> [ABOUT THIS EXERCISE]: If a line in the data has the string "clip", please show it.
START GIVEN RECORDS
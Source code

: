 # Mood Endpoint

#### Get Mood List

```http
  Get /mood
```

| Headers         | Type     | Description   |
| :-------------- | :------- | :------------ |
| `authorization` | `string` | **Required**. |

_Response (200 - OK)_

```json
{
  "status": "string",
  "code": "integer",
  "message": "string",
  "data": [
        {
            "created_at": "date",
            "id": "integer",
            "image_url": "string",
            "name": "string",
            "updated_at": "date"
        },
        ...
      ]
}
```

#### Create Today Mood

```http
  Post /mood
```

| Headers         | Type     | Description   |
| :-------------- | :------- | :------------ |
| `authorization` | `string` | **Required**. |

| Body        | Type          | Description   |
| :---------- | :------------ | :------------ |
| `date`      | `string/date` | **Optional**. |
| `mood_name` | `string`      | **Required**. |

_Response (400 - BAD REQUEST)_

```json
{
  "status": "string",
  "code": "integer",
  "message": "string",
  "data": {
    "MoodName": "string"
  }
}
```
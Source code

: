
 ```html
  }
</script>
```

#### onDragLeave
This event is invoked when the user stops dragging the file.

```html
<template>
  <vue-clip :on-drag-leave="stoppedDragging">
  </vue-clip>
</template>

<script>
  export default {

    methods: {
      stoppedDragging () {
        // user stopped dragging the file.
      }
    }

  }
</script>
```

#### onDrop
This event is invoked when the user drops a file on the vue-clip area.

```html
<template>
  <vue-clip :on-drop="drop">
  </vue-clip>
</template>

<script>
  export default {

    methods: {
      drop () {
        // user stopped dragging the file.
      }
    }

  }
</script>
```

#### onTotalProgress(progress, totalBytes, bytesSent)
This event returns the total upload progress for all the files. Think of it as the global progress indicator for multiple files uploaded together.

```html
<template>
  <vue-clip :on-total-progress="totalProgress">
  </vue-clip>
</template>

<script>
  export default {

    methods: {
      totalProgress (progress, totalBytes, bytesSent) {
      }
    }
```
END GIVEN RECORDS
> [TASK OUTPUT]:
  <vue-clip :on-drag-leave="stoppedDragging">
  </vue-clip>
This event is invoked when the user drops a file on the vue-clip area.
  <vue-clip :on-drop="drop">
  </vue-clip>
  <vue-clip :on-total-progress="totalProgress">
  </vue-clip>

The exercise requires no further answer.